The key difference is what flows backward and what is guaranteed. Vanilla [saliency map](/wiki/saliency_map) and [guided backpropagation](/wiki/guided_backpropagation) propagate gradients and offer no conservation guarantee. [Grad-CAM](/wiki/grad_cam) produces a coarse, class-localized map from convolutional feature maps rather than a per-pixel decomposition. [DeepLIFT](/wiki/deeplift), [integrated gradients](/wiki/integrated_gradients), and [SHAP](/wiki/shap) all satisfy a completeness or axiomatic property similar in spirit to LRP's conservation, but they require a baseline or reference input, whereas LRP does not.

LRP is more popular in European and especially German interpretability research, partly because of its origin at [TU Berlin](/wiki/tu_berlin) and [Fraunhofer HHI](/wiki/fraunhofer_hhi). Integrated gradients and SHAP tend to dominate in American machine learning literature and in the documentation of large industry frameworks. Grad-CAM is by far the most common attribution method for CNN classifiers in computer vision because of its simplicity. Other related techniques include [SmoothGrad](/wiki/smoothgrad), which averages gradient maps over noise-perturbed inputs, and [attention rollout](/wiki/attention_rollout) for [transformer](/wiki/transformer) architectures. In typical comparisons, methods agree on which input regions are highly relevant but disagree on fine-grained per-pixel scores.

## What was the Clever Hans finding (Lapuschkin et al. 2019)?

One of the most influential applications of LRP is the 2019 paper by Sebastian Lapuschkin, Stephan Wäldchen, Alexander Binder, Grégoire Montavon, Wojciech Samek, and Klaus-Robert Müller titled "Unmasking Clever Hans predictors and assessing what machines really learn", published in *Nature Communications* [2].

The authors applied LRP to a Fisher Vector classifier and a deep convolutional network trained on the [PASCAL VOC](/wiki/pascal_voc) image classification benchmark. When they inspected the relevance heatmaps for the horse class, they found the Fisher Vector classifier was assigning very high relevance to small regions in the lower-left corners of many images. On closer inspection these regions contained copyright watermarks from a particular photo source overrepresented in the horse training images: roughly one fifth of the horse images in PASCAL VOC carried such a source tag [2]. The classifier had learned to detect the watermark instead of detecting horses. When images of horses without the watermark were presented, the model's accuracy dropped sharply, and when the watermark was added to images of cars, the model classified them as horses.

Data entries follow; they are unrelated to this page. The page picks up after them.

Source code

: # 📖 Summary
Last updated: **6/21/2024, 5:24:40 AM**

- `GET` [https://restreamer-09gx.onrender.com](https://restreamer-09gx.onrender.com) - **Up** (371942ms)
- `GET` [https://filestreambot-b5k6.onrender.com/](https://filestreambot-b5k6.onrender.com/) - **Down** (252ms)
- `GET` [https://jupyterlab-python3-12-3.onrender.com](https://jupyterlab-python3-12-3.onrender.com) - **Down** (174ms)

The authors named this phenomenon a "Clever Hans" effect after the early-twentieth-century horse Clever Hans, who appeared to perform arithmetic but was in fact responding to subtle cues from his handler. The paper showed that high test accuracy does not imply that a model has learned the intended concept and that interpretability tools can reveal these shortcuts even when standard metrics show no problem. It introduced spectral relevance analysis (SpRAy), a method that clusters LRP heatmaps to identify recurring strategies a model is using across many predictions; for the horse class it surfaced several distinct strategies, including detecting the horse and rider and, separately, detecting the source tag [2]. The Clever Hans finding became a landmark example in the explainable AI community and helped motivate subsequent research into shortcut learning, dataset auditing, and robustness.

## What is LRP used for?

In [medical imaging](/wiki/medical_imaging), LRP has been used for cancer detection in [histopathology](/wiki/histopathology) slides, MRI analysis, and dermatology. Frederick Klauschen, a co-author of the original LRP paper and a pathologist at [Charité](/wiki/charite), has been involved in clinical applications where LRP heatmaps help pathologists understand why a model identified particular regions as cancerous. In bioinformatics and [genomics](/wiki/genomics), LRP has been used to analyze gene expression models, protein-protein interaction predictors, and DNA sequence classifiers.

In audio classification, LRP heatmaps over time-frequency representations such as spectrograms have helped researchers understand which frequency components a model uses. In [NLP](/wiki/nlp), LRP has been applied to bag-of-words classifiers, recurrent networks, and convolutional text models. Work on transformer models including [BERT](/wiki/bert) has been done but is more challenging because of the multiple attention heads and skip connections; specialized rules and combinations with attention rollout have been proposed.

In [time series analysis](/wiki/time_series_analysis), LRP has been applied to financial models, EEG and ECG signal analysis, and industrial sensor monitoring. In [autonomous vehicles](/wiki/autonomous_vehicle) and driver assistance systems, LRP heatmaps have been used to visualize what regions of a camera image a perception model uses to make steering or braking decisions. In industrial automation, LRP has supported defect detection in manufacturing.

## Which libraries implement LRP?

[iNNvestigate](/wiki/innvestigate) is a TensorFlow and Keras library for attribution methods, introduced in 2019 by Maximilian Alber and colleagues, supporting many LRP rules along with other techniques such as integrated gradients, DeepLIFT, and saliency maps [5]. It became the most commonly used LRP package during the era when TensorFlow was dominant.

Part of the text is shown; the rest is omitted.